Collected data
* * *

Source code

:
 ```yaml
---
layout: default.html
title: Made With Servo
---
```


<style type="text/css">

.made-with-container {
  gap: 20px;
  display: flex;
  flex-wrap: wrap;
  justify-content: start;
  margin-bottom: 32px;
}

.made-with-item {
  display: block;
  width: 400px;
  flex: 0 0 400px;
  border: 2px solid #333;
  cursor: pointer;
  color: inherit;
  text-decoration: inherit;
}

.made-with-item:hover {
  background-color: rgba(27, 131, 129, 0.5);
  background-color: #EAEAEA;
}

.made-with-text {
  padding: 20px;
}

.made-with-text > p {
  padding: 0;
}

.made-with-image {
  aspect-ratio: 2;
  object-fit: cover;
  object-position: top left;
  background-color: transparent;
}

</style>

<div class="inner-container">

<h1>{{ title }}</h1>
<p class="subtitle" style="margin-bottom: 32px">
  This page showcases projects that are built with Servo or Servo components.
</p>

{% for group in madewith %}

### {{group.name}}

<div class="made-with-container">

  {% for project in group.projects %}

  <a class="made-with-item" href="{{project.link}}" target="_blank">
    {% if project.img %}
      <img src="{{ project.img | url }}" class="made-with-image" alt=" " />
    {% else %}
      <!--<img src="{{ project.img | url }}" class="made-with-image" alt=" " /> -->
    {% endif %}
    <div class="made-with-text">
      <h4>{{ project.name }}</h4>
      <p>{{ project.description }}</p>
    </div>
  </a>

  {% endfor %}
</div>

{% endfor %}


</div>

* * *

Give a word-for-word copy of the records.

Source code

:
 ```yaml
---
layout: default.html
title: Made With Servo
---
```


<style type="text/css">

.made-with-container {
  gap: 20px;
  display: flex;
  flex-wrap: wrap;
  justify-content: start;
  margin-bottom: 32px;
}

.made-with-item {
  display: block;
  width: 400px;
  flex: 0 0 400px;
  border: 2px solid #333;
  cursor: pointer;
  color: inherit;
  text-decoration: inherit;
}

.made-with-item:hover {
  background-color: rgba(27, 131, 129, 0.5);
  background-color: #EAEAEA;
}

.made-with-text {
  padding: 20px;
}

.made-with-text > p {
  padding: 0;
}

.made-with-image {
  aspect-ratio: 2;
  object-fit: cover;
  object-position: top left;
  background-color: transparent;
}

</style>

<div class="inner-container">

<h1>{{ title }}</h1>
<p class="subtitle" style="margin-bottom: 32px">
  This page showcases projects that are built with Servo or Servo components.
</p>

{% for group in madewith %}

### {{group.name}}

<div class="made-with-container">

  {% for project in group.projects %}

  <a class="made-with-item" href="{{project.link}}" target="_blank">
    {% if project.img %}
      <img src="{{ project.img | url }}" class="made-with-image" alt=" " />
    {% else %}
      <!--<img src="{{ project.img | url }}" class="made-with-image" alt=" " /> -->
    {% endif %}
    <div class="made-with-text">
      <h4>{{ project.name }}</h4>
      <p>{{ project.description }}</p>
    </div>
  </a>

  {% endfor %}
</div>

{% endfor %}


</div>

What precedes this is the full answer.